* [To do] All that should be output is the block of lines below from the line with "design parameters for" to the line with "68.5 & 6875.64", both included, exactly as written.

* [Provided records]

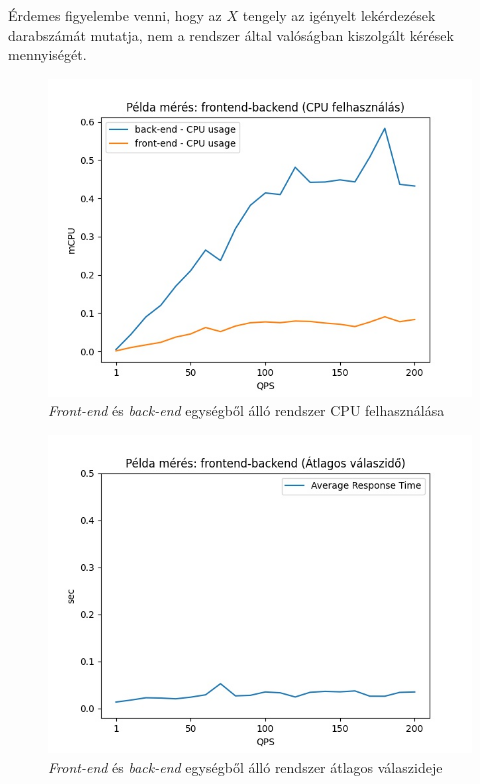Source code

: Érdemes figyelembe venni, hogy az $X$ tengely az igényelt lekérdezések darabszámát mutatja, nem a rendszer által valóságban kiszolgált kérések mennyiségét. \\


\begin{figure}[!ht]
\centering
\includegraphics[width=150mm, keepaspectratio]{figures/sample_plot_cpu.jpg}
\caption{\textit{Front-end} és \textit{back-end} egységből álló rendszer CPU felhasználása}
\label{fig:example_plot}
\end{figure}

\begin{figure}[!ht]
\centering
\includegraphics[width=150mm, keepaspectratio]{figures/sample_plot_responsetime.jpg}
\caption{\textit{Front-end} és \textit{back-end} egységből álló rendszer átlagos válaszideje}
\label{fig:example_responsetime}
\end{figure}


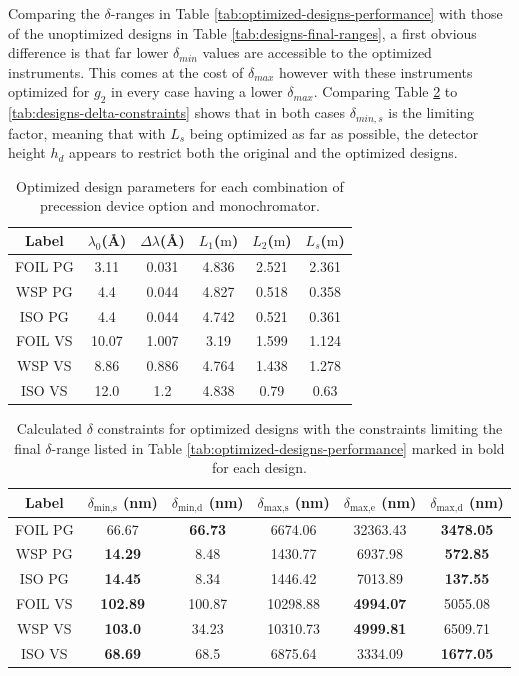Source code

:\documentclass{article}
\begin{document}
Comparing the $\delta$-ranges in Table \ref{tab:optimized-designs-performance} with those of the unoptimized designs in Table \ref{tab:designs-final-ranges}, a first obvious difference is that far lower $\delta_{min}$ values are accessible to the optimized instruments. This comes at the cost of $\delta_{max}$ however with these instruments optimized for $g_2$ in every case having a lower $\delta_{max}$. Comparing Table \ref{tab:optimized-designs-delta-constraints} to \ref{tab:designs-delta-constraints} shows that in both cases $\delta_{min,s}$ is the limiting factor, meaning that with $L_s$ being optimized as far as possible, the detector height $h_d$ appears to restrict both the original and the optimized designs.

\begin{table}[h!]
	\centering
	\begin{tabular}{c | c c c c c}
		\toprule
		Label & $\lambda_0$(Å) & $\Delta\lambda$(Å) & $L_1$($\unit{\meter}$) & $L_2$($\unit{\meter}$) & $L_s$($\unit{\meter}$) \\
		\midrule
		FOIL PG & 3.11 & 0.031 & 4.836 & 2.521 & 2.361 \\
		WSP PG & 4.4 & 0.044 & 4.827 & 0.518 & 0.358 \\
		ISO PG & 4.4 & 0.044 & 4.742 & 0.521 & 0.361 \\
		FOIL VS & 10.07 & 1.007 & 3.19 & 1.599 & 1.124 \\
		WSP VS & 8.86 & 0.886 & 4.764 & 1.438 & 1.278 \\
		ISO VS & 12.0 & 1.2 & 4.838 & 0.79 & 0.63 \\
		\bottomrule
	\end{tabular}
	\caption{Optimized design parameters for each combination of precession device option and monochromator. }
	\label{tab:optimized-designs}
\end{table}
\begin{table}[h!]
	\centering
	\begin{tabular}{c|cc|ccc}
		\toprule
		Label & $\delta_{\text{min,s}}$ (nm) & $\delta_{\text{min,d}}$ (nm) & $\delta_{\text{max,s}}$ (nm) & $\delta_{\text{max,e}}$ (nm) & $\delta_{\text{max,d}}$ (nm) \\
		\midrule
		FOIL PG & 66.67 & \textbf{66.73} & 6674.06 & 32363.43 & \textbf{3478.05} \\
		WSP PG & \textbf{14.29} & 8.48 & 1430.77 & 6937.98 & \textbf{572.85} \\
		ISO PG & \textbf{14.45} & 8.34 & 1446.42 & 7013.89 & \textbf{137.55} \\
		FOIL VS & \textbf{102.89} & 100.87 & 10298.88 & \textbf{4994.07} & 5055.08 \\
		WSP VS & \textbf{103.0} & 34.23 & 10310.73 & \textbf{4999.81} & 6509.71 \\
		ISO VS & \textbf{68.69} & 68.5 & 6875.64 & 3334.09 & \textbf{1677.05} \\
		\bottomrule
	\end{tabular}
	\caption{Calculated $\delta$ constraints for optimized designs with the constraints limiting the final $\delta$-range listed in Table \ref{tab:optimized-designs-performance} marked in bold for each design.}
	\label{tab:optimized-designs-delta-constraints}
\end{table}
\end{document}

* * *

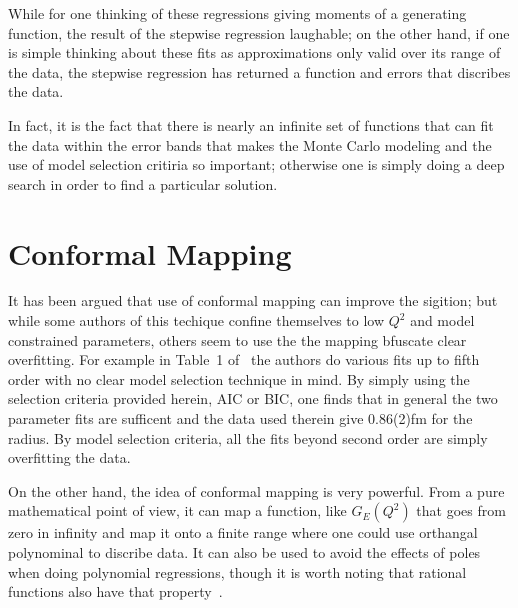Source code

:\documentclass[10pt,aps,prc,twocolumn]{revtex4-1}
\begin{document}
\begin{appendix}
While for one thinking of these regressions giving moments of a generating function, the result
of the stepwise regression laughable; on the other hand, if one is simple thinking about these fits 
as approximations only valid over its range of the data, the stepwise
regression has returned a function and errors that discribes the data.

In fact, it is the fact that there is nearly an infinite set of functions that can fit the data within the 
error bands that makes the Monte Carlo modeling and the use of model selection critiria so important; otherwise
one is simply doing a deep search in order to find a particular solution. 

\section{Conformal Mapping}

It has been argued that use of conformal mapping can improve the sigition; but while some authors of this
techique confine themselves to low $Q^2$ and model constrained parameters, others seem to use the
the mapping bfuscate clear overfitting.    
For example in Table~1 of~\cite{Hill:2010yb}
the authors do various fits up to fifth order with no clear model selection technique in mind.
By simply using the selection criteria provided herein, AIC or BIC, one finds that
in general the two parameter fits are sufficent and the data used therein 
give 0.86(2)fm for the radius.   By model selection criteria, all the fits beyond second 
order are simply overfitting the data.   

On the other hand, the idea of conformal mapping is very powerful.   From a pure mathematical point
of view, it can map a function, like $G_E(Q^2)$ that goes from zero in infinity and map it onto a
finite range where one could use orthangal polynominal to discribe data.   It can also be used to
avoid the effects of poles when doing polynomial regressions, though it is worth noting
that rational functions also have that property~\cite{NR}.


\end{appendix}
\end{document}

* [Task output]
	\caption{Optimized design parameters for each combination of precession device option and monochromator. }
	\label{tab:optimized-designs}
\end{table}
\begin{table}[h!]
	\centering
	\begin{tabular}{c|cc|ccc}
		\toprule
		Label & $\delta_{\text{min,s}}$ (nm) & $\delta_{\text{min,d}}$ (nm) & $\delta_{\text{max,s}}$ (nm) & $\delta_{\text{max,e}}$ (nm) & $\delta_{\text{max,d}}$ (nm) \\
		\midrule
		FOIL PG & 66.67 & \textbf{66.73} & 6674.06 & 32363.43 & \textbf{3478.05} \\
		WSP PG & \textbf{14.29} & 8.48 & 1430.77 & 6937.98 & \textbf{572.85} \\
		ISO PG & \textbf{14.45} & 8.34 & 1446.42 & 7013.89 & \textbf{137.55} \\
		FOIL VS & \textbf{102.89} & 100.87 & 10298.88 & \textbf{4994.07} & 5055.08 \\
		WSP VS & \textbf{103.0} & 34.23 & 10310.73 & \textbf{4999.81} & 6509.71 \\
		ISO VS & \textbf{68.69} & 68.5 & 6875.64 & 3334.09 & \textbf{1677.05} \\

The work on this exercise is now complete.